## WORK INSTRUCTION:
All that is needed is an exact copy of the lines from the beginning of the data below through the line containing "use deep equal", minus the pictures.

Data records:
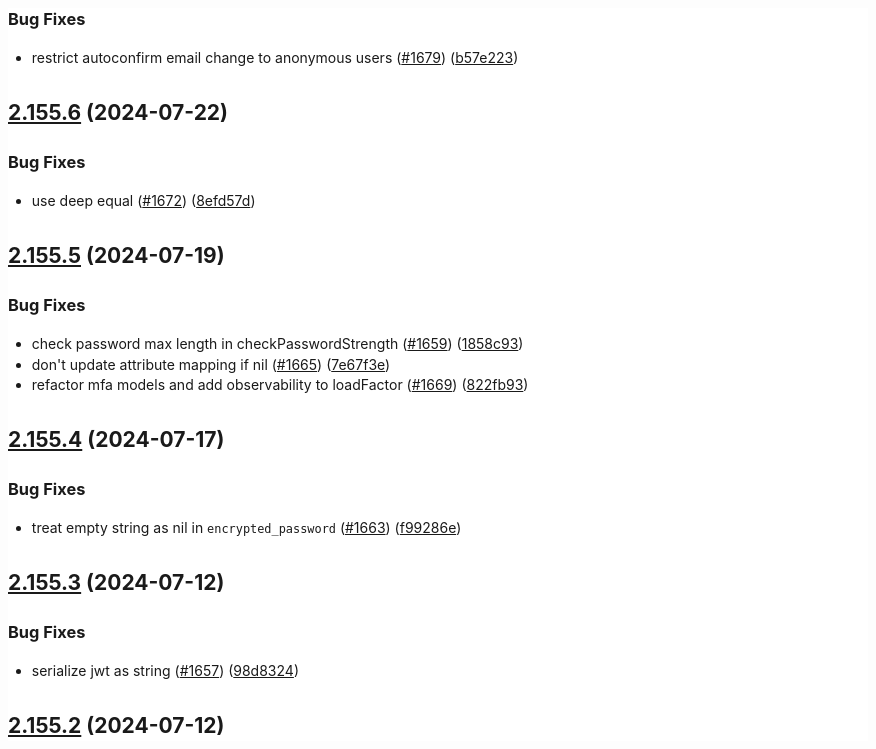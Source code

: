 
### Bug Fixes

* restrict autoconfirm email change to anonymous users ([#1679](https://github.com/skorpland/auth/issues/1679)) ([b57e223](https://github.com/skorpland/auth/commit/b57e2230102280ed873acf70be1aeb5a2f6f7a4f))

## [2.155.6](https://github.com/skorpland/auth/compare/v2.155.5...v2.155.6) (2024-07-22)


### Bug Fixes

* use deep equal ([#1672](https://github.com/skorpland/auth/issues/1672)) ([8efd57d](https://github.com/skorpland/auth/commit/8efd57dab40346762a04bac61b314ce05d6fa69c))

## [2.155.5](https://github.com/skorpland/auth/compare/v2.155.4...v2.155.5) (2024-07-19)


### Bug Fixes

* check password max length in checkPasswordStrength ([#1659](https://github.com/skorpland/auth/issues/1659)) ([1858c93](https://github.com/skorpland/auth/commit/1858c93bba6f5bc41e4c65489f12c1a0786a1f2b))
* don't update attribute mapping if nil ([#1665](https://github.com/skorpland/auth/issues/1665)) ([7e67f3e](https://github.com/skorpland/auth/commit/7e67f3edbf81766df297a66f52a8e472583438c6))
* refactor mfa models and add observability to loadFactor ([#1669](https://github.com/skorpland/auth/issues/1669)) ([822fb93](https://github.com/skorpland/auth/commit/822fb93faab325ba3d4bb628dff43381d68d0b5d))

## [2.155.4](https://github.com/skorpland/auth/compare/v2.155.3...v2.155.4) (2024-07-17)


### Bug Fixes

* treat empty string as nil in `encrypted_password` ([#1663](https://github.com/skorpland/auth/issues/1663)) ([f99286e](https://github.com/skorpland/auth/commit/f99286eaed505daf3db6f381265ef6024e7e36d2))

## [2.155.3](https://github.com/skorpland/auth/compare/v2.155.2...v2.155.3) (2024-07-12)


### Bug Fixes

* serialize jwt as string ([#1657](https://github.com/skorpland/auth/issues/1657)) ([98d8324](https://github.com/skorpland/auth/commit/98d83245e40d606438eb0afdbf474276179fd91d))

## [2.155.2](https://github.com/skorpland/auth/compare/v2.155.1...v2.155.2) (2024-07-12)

## RESPONSE BOX:
Source code

: 
### Bug Fixes

* restrict autoconfirm email change to anonymous users ([#1679](https://github.com/skorpland/auth/issues/1679)) ([b57e223](https://github.com/skorpland/auth/commit/b57e2230102280ed873acf70be1aeb5a2f6f7a4f))

## [2.155.6](https://github.com/skorpland/auth/compare/v2.155.5...v2.155.6) (2024-07-22)


### Bug Fixes

* use deep equal ([#1672](https://github.com/skorpland/auth/issues/1672)) ([8efd57d](https://github.com/skorpland/auth/commit/8efd57dab40346762a04bac61b314ce05d6fa69c))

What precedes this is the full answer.